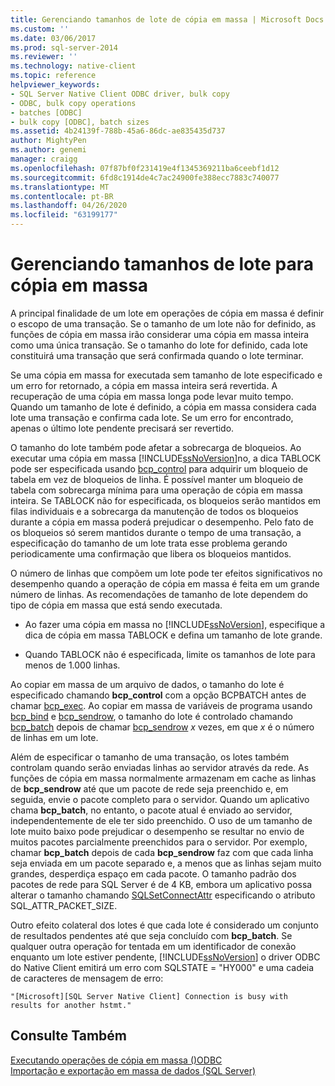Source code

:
 ```yaml
---
title: Gerenciando tamanhos de lote de cópia em massa | Microsoft Docs
ms.custom: ''
ms.date: 03/06/2017
ms.prod: sql-server-2014
ms.reviewer: ''
ms.technology: native-client
ms.topic: reference
helpviewer_keywords:
- SQL Server Native Client ODBC driver, bulk copy
- ODBC, bulk copy operations
- batches [ODBC]
- bulk copy [ODBC], batch sizes
ms.assetid: 4b24139f-788b-45a6-86dc-ae835435d737
author: MightyPen
ms.author: genemi
manager: craigg
ms.openlocfilehash: 07f87bf0f231419e4f1345369211ba6ceebf1d12
ms.sourcegitcommit: 6fd8c1914de4c7ac24900fe388ecc7883c740077
ms.translationtype: MT
ms.contentlocale: pt-BR
ms.lasthandoff: 04/26/2020
ms.locfileid: "63199177"
---
```

# <a name="managing-bulk-copy-batch-sizes"></a>Gerenciando tamanhos de lote para cópia em massa
  A principal finalidade de um lote em operações de cópia em massa é definir o escopo de uma transação. Se o tamanho de um lote não for definido, as funções de cópia em massa irão considerar uma cópia em massa inteira como uma única transação. Se o tamanho do lote for definido, cada lote constituirá uma transação que será confirmada quando o lote terminar.  
  
 Se uma cópia em massa for executada sem tamanho de lote especificado e um erro for retornado, a cópia em massa inteira será revertida. A recuperação de uma cópia em massa longa pode levar muito tempo. Quando um tamanho de lote é definido, a cópia em massa considera cada lote uma transação e confirma cada lote. Se um erro for encontrado, apenas o último lote pendente precisará ser revertido.  
  
 O tamanho do lote também pode afetar a sobrecarga de bloqueios. Ao executar uma cópia em massa [!INCLUDE[ssNoVersion](../../includes/ssnoversion-md.md)]no, a dica TABLOCK pode ser especificada usando [bcp_control](../native-client-odbc-extensions-bulk-copy-functions/bcp-control.md) para adquirir um bloqueio de tabela em vez de bloqueios de linha. É possível manter um bloqueio de tabela com sobrecarga mínima para uma operação de cópia em massa inteira. Se TABLOCK não for especificada, os bloqueios serão mantidos em filas individuais e a sobrecarga da manutenção de todos os bloqueios durante a cópia em massa poderá prejudicar o desempenho. Pelo fato de os bloqueios só serem mantidos durante o tempo de uma transação, a especificação do tamanho de um lote trata esse problema gerando periodicamente uma confirmação que libera os bloqueios mantidos.  
  
 O número de linhas que compõem um lote pode ter efeitos significativos no desempenho quando a operação de cópia em massa é feita em um grande número de linhas. As recomendações de tamanho de lote dependem do tipo de cópia em massa que está sendo executada.  
  
-   Ao fazer uma cópia em massa no [!INCLUDE[ssNoVersion](../../includes/ssnoversion-md.md)], especifique a dica de cópia em massa TABLOCK e defina um tamanho de lote grande.  
  
-   Quando TABLOCK não é especificada, limite os tamanhos de lote para menos de 1.000 linhas.  
  
 Ao copiar em massa de um arquivo de dados, o tamanho do lote é especificado chamando **bcp_control** com a opção BCPBATCH antes de chamar [bcp_exec](../native-client-odbc-extensions-bulk-copy-functions/bcp-exec.md). Ao copiar em massa de variáveis de programa usando [bcp_bind](../native-client-odbc-extensions-bulk-copy-functions/bcp-bind.md) e [bcp_sendrow](../native-client-odbc-extensions-bulk-copy-functions/bcp-sendrow.md), o tamanho do lote é controlado chamando [bcp_batch](../native-client-odbc-extensions-bulk-copy-functions/bcp-batch.md) depois de chamar [bcp_sendrow](../native-client-odbc-extensions-bulk-copy-functions/bcp-sendrow.md) *x* vezes, em que *x* é o número de linhas em um lote.  
  
 Além de especificar o tamanho de uma transação, os lotes também controlam quando serão enviadas linhas ao servidor através da rede. As funções de cópia em massa normalmente armazenam em cache as linhas de **bcp_sendrow** até que um pacote de rede seja preenchido e, em seguida, envie o pacote completo para o servidor. Quando um aplicativo chama **bcp_batch**, no entanto, o pacote atual é enviado ao servidor, independentemente de ele ter sido preenchido. O uso de um tamanho de lote muito baixo pode prejudicar o desempenho se resultar no envio de muitos pacotes parcialmente preenchidos para o servidor. Por exemplo, chamar **bcp_batch** depois de cada **bcp_sendrow** faz com que cada linha seja enviada em um pacote separado e, a menos que as linhas sejam muito grandes, desperdiça espaço em cada pacote. O tamanho padrão dos pacotes de rede para SQL Server é de 4 KB, embora um aplicativo possa alterar o tamanho chamando [SQLSetConnectAttr](../native-client-odbc-api/sqlsetconnectattr.md) especificando o atributo SQL_ATTR_PACKET_SIZE.  
  
 Outro efeito colateral dos lotes é que cada lote é considerado um conjunto de resultados pendentes até que seja concluído com **bcp_batch**. Se qualquer outra operação for tentada em um identificador de conexão enquanto um lote estiver pendente, [!INCLUDE[ssNoVersion](../../includes/ssnoversion-md.md)] o driver ODBC do Native Client emitirá um erro com SQLSTATE = "HY000" e uma cadeia de caracteres de mensagem de erro:  
  
```  
"[Microsoft][SQL Server Native Client] Connection is busy with  
results for another hstmt."  
```  
  
## <a name="see-also"></a>Consulte Também  
 [Executando operações de cópia em massa &#40;&#41;ODBC](performing-bulk-copy-operations-odbc.md)   
 [Importação e exportação em massa de dados &#40;SQL Server&#41;](../import-export/bulk-import-and-export-of-data-sql-server.md)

*****

--- Exercise prompt ---
The entries above hold a line with "O número de linhas que" and a later line with "Ao copiar em massa de um". Write out exactly those lines and all lines between, nothing more.

--- Reply to the exercise ---
 O número de linhas que compõem um lote pode ter efeitos significativos no desempenho quando a operação de cópia em massa é feita em um grande número de linhas. As recomendações de tamanho de lote dependem do tipo de cópia em massa que está sendo executada.  
  
-   Ao fazer uma cópia em massa no [!INCLUDE[ssNoVersion](../../includes/ssnoversion-md.md)], especifique a dica de cópia em massa TABLOCK e defina um tamanho de lote grande.  
  
-   Quando TABLOCK não é especificada, limite os tamanhos de lote para menos de 1.000 linhas.  
  
 Ao copiar em massa de um arquivo de dados, o tamanho do lote é especificado chamando **bcp_control** com a opção BCPBATCH antes de chamar [bcp_exec](../native-client-odbc-extensions-bulk-copy-functions/bcp-exec.md). Ao copiar em massa de variáveis de programa usando [bcp_bind](../native-client-odbc-extensions-bulk-copy-functions/bcp-bind.md) e [bcp_sendrow](../native-client-odbc-extensions-bulk-copy-functions/bcp-sendrow.md), o tamanho do lote é controlado chamando [bcp_batch](../native-client-odbc-extensions-bulk-copy-functions/bcp-batch.md) depois de chamar [bcp_sendrow](../native-client-odbc-extensions-bulk-copy-functions/bcp-sendrow.md) *x* vezes, em que *x* é o número de linhas em um lote.  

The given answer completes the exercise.